- The White House released its National Policy Framework for Artificial Intelligence on March 20, 2026, outlining nonbinding legislative recommendations for Congress to establish unified federal AI regulation.
- The framework calls for broad federal preemption of state AI laws that impose undue burdens while preserving states’ police powers to protect children, prevent fraud, and safeguard consumers.
- Seven legislative objectives are identified: child protection, community safeguards, intellectual property, free speech, innovation, workforce development, and federal-state governance.
- The framework takes a narrower stance than Sen. Marsha Blackburn’s 291-page TRUMP AMERICA AI Act, which proposes developer duties, liability regimes, and labor reporting requirements.
What Happened
The White House released its National Policy Framework for Artificial Intelligence on March 20, 2026, a set of nonbinding legislative recommendations for Congress to create a unified federal approach to AI regulation. The framework, analyzed by Ropes & Gray LLP and Holland & Knight LLP, calls for broad federal preemption of state AI laws that impose undue burdens on AI developers and deployers, while preserving states’ traditional police powers to enforce laws of general applicability.
The document reflects the administration’s position that a patchwork of state-level AI regulations threatens to obstruct innovation and create compliance costs that disproportionately affect smaller AI companies. As Roll Call reported, the framework represents the most detailed articulation of the administration’s preferred legislative architecture for AI governance to date.
Why It Matters
At least 15 states introduced AI-related legislation in 2025 and early 2026, creating a growing compliance burden for AI companies operating nationally. Colorado became the first state to enact a broad AI governance law in 2024, and states including Connecticut, California, and Texas have active AI bills in their current legislative sessions. The White House framework directly addresses this proliferation by arguing that AI model development is inherently interstate in nature and should not be subject to state-by-state regulation.

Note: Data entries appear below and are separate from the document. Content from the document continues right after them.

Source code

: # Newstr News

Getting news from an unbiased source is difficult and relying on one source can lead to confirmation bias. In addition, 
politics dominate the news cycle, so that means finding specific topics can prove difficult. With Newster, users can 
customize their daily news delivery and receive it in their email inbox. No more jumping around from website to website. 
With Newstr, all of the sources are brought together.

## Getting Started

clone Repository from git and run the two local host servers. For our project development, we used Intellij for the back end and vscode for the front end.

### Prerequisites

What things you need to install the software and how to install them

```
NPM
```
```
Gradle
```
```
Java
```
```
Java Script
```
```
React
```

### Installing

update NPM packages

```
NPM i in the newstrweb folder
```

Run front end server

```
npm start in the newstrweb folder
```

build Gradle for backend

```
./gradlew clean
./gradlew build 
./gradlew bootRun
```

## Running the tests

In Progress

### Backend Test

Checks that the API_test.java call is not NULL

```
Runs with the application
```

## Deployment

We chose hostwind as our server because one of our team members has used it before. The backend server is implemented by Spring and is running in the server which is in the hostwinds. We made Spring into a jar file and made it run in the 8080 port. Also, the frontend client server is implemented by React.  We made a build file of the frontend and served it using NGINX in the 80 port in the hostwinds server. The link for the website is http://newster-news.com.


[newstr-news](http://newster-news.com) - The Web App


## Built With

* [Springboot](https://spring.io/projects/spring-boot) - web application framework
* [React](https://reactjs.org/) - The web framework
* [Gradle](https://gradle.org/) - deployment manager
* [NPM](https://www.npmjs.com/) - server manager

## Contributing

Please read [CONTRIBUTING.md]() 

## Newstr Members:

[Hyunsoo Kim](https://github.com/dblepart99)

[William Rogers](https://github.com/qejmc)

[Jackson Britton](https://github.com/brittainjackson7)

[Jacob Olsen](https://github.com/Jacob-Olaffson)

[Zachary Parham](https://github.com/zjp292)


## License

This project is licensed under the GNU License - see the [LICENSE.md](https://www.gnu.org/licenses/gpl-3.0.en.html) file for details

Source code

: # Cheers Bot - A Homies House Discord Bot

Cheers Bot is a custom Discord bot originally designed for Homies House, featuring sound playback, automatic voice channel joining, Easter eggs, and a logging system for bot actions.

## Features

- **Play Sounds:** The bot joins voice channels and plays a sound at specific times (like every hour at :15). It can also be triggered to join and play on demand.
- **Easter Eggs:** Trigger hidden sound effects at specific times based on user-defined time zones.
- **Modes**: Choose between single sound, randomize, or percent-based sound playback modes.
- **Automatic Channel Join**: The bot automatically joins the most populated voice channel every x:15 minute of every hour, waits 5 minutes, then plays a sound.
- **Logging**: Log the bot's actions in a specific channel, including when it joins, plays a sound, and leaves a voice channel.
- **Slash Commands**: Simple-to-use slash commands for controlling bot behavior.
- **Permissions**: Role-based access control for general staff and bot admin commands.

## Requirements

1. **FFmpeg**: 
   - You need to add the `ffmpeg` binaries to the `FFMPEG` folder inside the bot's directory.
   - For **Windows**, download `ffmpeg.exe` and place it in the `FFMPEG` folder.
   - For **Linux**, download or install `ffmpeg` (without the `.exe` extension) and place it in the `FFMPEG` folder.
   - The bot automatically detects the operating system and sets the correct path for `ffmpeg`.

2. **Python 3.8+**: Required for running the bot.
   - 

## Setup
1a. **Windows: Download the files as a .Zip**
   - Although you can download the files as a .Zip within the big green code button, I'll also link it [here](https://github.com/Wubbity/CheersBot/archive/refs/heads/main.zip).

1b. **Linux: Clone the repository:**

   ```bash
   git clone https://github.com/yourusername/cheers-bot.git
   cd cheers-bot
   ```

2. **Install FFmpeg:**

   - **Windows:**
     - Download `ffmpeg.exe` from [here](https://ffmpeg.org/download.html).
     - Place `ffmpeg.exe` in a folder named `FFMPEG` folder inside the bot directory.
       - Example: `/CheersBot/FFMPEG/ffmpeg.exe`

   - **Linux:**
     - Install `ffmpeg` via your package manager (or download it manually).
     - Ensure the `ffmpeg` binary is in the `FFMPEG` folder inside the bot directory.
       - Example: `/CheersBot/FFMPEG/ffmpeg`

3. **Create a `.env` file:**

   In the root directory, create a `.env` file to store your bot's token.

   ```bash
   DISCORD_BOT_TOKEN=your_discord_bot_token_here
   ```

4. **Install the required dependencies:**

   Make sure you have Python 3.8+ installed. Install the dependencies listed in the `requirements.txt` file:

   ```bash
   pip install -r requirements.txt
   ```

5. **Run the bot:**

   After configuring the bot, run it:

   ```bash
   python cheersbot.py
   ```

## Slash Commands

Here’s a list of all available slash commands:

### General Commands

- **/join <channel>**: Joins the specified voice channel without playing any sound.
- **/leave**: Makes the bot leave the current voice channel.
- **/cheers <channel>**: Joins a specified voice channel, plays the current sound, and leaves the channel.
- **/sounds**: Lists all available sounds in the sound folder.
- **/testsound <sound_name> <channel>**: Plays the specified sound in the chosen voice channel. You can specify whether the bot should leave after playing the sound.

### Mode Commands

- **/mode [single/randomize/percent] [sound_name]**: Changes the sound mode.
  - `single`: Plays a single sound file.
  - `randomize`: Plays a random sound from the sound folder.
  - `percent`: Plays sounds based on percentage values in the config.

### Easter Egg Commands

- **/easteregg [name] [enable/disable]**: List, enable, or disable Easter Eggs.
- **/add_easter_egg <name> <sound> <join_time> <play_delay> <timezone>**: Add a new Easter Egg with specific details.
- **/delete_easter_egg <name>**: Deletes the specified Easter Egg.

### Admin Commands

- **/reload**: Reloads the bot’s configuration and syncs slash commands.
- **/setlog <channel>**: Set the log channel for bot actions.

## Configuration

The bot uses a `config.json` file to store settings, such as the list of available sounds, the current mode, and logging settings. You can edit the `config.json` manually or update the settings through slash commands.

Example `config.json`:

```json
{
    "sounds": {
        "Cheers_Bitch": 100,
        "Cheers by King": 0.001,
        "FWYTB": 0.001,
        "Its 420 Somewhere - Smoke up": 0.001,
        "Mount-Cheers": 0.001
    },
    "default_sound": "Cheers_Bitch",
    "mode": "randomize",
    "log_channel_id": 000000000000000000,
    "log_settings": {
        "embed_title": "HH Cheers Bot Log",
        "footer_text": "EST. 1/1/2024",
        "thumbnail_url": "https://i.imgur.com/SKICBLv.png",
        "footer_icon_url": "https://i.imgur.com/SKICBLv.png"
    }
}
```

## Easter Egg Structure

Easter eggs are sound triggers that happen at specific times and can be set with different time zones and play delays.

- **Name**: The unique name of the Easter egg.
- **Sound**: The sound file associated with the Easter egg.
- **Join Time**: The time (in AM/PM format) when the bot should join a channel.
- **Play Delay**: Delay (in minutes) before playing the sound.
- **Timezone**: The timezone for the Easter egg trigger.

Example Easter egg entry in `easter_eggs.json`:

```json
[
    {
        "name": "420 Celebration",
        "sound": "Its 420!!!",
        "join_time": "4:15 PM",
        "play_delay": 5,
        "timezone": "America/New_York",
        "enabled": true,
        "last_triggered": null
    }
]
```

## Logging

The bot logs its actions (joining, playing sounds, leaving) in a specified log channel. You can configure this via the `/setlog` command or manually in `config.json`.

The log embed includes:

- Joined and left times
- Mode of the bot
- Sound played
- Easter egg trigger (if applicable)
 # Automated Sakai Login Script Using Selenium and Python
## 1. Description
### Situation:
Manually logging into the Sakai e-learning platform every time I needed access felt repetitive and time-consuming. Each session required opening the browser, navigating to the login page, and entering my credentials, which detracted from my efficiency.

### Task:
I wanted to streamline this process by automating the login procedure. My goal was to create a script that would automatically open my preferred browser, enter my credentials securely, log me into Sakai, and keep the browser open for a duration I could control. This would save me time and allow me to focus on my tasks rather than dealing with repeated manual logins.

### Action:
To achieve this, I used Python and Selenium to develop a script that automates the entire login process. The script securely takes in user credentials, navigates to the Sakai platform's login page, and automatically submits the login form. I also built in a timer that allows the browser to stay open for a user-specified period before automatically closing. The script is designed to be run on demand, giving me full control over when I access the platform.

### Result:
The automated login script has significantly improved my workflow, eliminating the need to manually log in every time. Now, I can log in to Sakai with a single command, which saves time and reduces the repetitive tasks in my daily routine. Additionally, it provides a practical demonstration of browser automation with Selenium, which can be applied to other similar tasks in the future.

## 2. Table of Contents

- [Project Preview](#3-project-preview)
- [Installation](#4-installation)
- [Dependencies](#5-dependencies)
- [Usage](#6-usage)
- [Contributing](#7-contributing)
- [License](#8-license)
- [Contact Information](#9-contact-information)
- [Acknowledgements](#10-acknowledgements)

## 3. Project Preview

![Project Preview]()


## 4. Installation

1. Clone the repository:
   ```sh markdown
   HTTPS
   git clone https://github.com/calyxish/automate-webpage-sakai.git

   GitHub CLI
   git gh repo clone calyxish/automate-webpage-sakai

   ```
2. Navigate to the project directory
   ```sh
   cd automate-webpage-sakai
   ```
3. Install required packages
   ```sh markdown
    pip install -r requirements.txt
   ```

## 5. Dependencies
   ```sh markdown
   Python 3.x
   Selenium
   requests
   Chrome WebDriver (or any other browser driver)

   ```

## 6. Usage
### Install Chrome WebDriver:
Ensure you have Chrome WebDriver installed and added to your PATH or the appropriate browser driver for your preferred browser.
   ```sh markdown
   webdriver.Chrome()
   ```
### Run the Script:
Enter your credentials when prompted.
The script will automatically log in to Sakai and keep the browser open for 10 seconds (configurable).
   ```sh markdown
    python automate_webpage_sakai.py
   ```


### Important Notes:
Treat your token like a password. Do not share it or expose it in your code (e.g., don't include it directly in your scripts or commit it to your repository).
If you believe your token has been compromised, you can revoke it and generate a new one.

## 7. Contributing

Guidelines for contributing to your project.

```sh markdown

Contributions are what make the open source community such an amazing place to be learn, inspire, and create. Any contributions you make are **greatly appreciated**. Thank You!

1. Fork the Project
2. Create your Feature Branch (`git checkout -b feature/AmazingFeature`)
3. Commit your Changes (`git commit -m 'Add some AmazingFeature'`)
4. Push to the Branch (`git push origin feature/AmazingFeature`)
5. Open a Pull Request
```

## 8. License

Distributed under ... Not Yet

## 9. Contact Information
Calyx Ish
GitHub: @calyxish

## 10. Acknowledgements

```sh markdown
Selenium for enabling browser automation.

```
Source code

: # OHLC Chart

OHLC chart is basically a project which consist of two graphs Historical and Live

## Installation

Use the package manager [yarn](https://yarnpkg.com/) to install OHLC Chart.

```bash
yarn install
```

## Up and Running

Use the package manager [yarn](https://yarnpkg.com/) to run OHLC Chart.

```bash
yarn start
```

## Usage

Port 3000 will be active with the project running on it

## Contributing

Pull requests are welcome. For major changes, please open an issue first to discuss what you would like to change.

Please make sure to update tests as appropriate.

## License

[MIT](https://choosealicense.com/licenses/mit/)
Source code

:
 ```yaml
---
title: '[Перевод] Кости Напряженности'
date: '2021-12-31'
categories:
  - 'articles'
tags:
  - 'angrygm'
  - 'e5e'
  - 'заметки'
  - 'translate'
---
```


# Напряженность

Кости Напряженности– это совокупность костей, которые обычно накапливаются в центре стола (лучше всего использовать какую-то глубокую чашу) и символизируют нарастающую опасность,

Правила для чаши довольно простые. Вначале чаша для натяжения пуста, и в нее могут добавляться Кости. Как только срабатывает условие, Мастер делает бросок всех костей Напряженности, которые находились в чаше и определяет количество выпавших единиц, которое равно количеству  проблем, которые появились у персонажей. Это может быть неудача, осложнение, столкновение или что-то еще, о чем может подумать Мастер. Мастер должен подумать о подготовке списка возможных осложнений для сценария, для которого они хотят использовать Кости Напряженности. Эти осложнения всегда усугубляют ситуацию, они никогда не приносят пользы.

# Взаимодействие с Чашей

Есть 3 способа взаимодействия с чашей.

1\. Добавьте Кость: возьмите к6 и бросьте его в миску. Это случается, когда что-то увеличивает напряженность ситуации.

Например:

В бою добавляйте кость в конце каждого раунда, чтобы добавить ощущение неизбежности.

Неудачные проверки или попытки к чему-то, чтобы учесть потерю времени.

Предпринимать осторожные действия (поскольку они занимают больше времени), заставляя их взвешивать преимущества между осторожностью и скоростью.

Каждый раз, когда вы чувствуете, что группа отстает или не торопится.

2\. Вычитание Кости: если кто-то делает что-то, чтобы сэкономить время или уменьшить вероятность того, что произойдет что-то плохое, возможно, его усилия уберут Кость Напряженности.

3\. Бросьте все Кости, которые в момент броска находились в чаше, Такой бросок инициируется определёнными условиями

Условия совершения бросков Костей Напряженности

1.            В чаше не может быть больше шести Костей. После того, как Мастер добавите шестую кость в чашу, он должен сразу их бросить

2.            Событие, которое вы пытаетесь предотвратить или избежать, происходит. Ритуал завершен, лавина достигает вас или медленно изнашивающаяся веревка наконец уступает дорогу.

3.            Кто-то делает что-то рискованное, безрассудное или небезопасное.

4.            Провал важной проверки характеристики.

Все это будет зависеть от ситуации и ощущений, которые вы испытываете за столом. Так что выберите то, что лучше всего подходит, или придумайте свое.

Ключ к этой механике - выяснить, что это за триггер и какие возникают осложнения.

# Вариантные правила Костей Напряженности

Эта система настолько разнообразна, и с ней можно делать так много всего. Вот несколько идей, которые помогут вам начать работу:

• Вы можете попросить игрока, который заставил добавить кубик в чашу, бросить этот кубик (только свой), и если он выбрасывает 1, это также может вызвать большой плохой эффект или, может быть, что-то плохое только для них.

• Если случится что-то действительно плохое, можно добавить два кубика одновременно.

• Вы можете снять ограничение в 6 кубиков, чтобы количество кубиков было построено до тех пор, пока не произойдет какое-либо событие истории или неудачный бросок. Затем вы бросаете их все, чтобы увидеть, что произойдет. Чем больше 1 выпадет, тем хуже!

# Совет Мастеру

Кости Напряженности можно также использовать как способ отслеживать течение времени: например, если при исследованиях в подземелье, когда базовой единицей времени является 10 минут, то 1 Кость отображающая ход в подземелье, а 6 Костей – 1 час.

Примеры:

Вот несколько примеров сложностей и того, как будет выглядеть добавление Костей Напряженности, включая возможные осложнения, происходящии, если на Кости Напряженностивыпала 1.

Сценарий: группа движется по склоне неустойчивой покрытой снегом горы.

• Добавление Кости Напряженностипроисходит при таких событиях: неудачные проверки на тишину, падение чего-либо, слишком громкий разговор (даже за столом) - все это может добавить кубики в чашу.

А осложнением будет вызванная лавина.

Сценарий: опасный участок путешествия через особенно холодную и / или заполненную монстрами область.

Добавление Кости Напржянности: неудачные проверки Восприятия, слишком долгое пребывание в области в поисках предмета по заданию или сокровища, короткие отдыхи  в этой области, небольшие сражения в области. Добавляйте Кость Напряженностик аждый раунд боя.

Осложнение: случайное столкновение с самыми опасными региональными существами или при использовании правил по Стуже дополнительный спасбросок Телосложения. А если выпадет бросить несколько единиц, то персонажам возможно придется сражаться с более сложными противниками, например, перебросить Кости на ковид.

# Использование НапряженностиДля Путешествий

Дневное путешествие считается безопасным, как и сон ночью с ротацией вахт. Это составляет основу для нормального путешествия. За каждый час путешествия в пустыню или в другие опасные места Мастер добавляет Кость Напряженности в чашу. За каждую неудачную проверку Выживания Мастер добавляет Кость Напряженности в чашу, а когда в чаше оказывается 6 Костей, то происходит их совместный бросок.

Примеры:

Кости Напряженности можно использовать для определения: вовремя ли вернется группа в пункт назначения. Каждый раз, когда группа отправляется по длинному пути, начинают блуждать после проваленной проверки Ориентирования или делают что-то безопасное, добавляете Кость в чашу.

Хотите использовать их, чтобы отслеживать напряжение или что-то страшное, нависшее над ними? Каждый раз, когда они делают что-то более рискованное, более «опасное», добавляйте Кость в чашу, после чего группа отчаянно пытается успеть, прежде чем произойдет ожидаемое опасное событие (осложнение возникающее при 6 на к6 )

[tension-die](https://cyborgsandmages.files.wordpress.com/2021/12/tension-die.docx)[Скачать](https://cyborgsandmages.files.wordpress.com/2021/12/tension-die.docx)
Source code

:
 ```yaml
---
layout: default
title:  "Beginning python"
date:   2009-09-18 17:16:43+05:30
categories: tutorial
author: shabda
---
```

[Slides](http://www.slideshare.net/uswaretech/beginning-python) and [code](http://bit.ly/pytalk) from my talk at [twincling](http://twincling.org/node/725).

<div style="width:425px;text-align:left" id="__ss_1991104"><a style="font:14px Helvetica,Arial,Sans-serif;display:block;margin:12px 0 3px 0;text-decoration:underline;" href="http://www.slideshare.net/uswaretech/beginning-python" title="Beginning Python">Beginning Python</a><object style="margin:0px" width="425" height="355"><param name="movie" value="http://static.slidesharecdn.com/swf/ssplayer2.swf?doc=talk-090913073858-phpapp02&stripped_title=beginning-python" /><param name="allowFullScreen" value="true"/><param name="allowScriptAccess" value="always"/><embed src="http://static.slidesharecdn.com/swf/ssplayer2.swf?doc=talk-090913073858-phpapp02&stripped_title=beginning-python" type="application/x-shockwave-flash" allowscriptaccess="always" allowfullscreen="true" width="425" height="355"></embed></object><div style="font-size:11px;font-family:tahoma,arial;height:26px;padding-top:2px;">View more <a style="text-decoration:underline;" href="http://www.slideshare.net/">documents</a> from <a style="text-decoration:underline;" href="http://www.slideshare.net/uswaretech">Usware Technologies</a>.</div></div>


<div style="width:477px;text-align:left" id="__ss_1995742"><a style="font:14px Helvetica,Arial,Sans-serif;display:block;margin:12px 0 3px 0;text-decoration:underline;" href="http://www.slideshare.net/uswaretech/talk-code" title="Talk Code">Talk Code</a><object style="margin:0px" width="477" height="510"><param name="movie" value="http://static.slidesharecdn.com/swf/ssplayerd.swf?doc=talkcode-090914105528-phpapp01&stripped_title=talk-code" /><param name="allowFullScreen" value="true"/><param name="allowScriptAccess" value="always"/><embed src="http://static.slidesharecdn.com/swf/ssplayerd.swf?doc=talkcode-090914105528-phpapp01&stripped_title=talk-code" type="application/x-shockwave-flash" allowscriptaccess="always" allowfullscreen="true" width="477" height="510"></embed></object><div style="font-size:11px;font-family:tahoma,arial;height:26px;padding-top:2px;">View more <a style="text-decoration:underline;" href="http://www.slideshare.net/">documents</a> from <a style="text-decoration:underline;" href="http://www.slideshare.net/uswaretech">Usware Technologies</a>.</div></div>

The framework also takes the position that AI developers should not be penalized for unlawful conduct by third parties using their models, a liability shield that the technology industry has actively lobbied for and that consumer advocates have opposed. This position creates a clear fault line in the upcoming congressional debate over comprehensive AI legislation and will likely be one of the most contested provisions if the framework’s recommendations are translated into legislative text.
Technical Details
The framework identifies seven legislative objectives. Child protection provisions would empower parents with privacy tools and age assurance mechanisms while safeguarding against exploitation. Community safeguard provisions would codify protections barring ratepayers from funding AI data center electricity costs and streamline federal permitting for power generation infrastructure. Intellectual property provisions support voluntary licensing rather than mandatory requirements for training data and protect voice and likeness replicas with First Amendment exceptions.
The free speech provisions would bar federal agencies from pressuring AI or technology providers to suppress lawful content, a provision that reflects ongoing debates about content moderation and government influence. Innovation provisions propose regulatory sandboxes and improved access to federal datasets for AI training. Workforce development provisions call for integrating AI training into existing educational programs and supporting land-grant institutions. The federal-state governance section details the preemption framework, preserving state zoning authority and police powers while preempting state regulation of AI model development and deployment.
Who’s Affected
State legislators working on AI bills face the prospect of federal preemption that could override their enacted or pending legislation, potentially nullifying years of policy development at the state level. AI companies operating across multiple states would benefit from regulatory consolidation under a single federal framework, reducing compliance costs and legal uncertainty. Consumer protection advocates and civil rights organizations have raised concerns about the framework’s liability protections for AI developers, arguing that they could leave consumers without adequate recourse when AI systems cause harm. Sen. Marsha Blackburn’s TRUMP AMERICA AI Act, a 291-page legislative proposal that includes developer duties, liability regimes, and labor reporting requirements, represents a more prescriptive alternative that Congress may consider alongside the White House framework.
What’s Next
The framework is not binding and does not impose new legal obligations or direct agencies to take regulatory action. Congressional action is required to implement any of the framework’s recommendations. Democratic lawmakers have expressed opposition to broad preemption provisions, suggesting that comprehensive federal AI legislation faces a contested path through Congress. Political observers note that progress is more likely through discrete legislation addressing specific issues, such as child safety, fraud prevention, and government AI procurement, than through a single comprehensive reform bill. The framework’s influence will ultimately depend on whether Congress adopts its preemption approach or pursues a more prescriptive regulatory model.